## ASSIGNMENT
Reproduction without pictures: print every entry precisely as written.

## SUPPLIED DATA

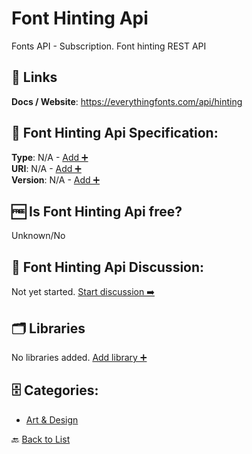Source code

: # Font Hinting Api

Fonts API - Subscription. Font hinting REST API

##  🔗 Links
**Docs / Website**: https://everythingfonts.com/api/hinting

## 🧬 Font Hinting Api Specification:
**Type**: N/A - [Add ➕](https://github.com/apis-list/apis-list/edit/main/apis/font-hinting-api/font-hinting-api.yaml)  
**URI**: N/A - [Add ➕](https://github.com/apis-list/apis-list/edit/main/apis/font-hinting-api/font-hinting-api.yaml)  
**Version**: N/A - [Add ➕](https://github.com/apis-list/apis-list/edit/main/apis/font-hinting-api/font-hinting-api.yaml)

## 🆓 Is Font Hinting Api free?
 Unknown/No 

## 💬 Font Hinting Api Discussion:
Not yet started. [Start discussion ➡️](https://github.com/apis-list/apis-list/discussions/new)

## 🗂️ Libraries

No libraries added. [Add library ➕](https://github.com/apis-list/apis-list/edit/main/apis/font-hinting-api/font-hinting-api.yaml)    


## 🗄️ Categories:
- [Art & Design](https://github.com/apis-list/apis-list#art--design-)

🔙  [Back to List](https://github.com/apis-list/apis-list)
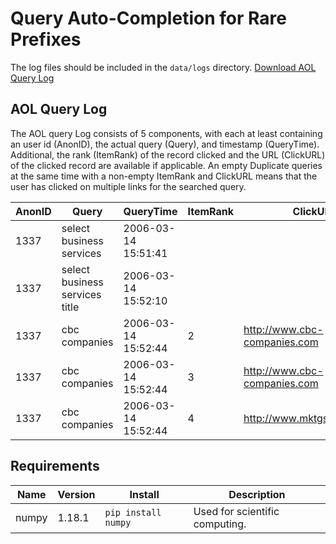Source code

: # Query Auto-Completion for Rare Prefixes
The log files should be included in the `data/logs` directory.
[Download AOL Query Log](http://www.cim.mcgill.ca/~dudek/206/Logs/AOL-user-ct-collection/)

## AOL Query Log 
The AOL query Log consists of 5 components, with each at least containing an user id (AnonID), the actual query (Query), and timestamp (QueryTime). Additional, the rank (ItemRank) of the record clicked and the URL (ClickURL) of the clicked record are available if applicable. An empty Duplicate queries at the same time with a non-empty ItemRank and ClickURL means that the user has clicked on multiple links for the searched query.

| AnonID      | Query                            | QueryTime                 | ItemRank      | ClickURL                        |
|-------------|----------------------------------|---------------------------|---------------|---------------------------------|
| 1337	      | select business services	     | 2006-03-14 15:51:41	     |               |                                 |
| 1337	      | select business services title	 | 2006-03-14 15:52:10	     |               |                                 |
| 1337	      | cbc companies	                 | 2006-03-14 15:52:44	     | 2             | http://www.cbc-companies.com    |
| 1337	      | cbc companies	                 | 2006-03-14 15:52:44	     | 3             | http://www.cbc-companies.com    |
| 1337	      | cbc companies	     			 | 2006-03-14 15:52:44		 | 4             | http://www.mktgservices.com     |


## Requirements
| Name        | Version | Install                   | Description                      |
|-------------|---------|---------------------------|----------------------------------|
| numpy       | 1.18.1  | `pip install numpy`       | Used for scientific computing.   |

## TASK ANSWER
Source code

: # Font Hinting Api

Fonts API - Subscription. Font hinting REST API

##  🔗 Links
**Docs / Website**: https://everythingfonts.com/api/hinting

## 🧬 Font Hinting Api Specification:
**Type**: N/A - [Add ➕](https://github.com/apis-list/apis-list/edit/main/apis/font-hinting-api/font-hinting-api.yaml)  
**URI**: N/A - [Add ➕](https://github.com/apis-list/apis-list/edit/main/apis/font-hinting-api/font-hinting-api.yaml)  
**Version**: N/A - [Add ➕](https://github.com/apis-list/apis-list/edit/main/apis/font-hinting-api/font-hinting-api.yaml)

## 🆓 Is Font Hinting Api free?
 Unknown/No 

## 💬 Font Hinting Api Discussion:
Not yet started. [Start discussion ➡️](https://github.com/apis-list/apis-list/discussions/new)

## 🗂️ Libraries

No libraries added. [Add library ➕](https://github.com/apis-list/apis-list/edit/main/apis/font-hinting-api/font-hinting-api.yaml)    


## 🗄️ Categories:
- [Art & Design](https://github.com/apis-list/apis-list#art--design-)

🔙  [Back to List](https://github.com/apis-list/apis-list)
Source code

: # Query Auto-Completion for Rare Prefixes
The log files should be included in the `data/logs` directory.
[Download AOL Query Log](http://www.cim.mcgill.ca/~dudek/206/Logs/AOL-user-ct-collection/)

## AOL Query Log 
The AOL query Log consists of 5 components, with each at least containing an user id (AnonID), the actual query (Query), and timestamp (QueryTime). Additional, the rank (ItemRank) of the record clicked and the URL (ClickURL) of the clicked record are available if applicable. An empty Duplicate queries at the same time with a non-empty ItemRank and ClickURL means that the user has clicked on multiple links for the searched query.

| AnonID      | Query                            | QueryTime                 | ItemRank      | ClickURL                        |
|-------------|----------------------------------|---------------------------|---------------|---------------------------------|
| 1337	      | select business services	     | 2006-03-14 15:51:41	     |               |                                 |
| 1337	      | select business services title	 | 2006-03-14 15:52:10	     |               |                                 |
| 1337	      | cbc companies	                 | 2006-03-14 15:52:44	     | 2             | http://www.cbc-companies.com    |
| 1337	      | cbc companies	                 | 2006-03-14 15:52:44	     | 3             | http://www.cbc-companies.com    |
| 1337	      | cbc companies	     			 | 2006-03-14 15:52:44		 | 4             | http://www.mktgservices.com     |


## Requirements
| Name        | Version | Install                   | Description                      |
|-------------|---------|---------------------------|----------------------------------|
| numpy       | 1.18.1  | `pip install numpy`       | Used for scientific computing.   |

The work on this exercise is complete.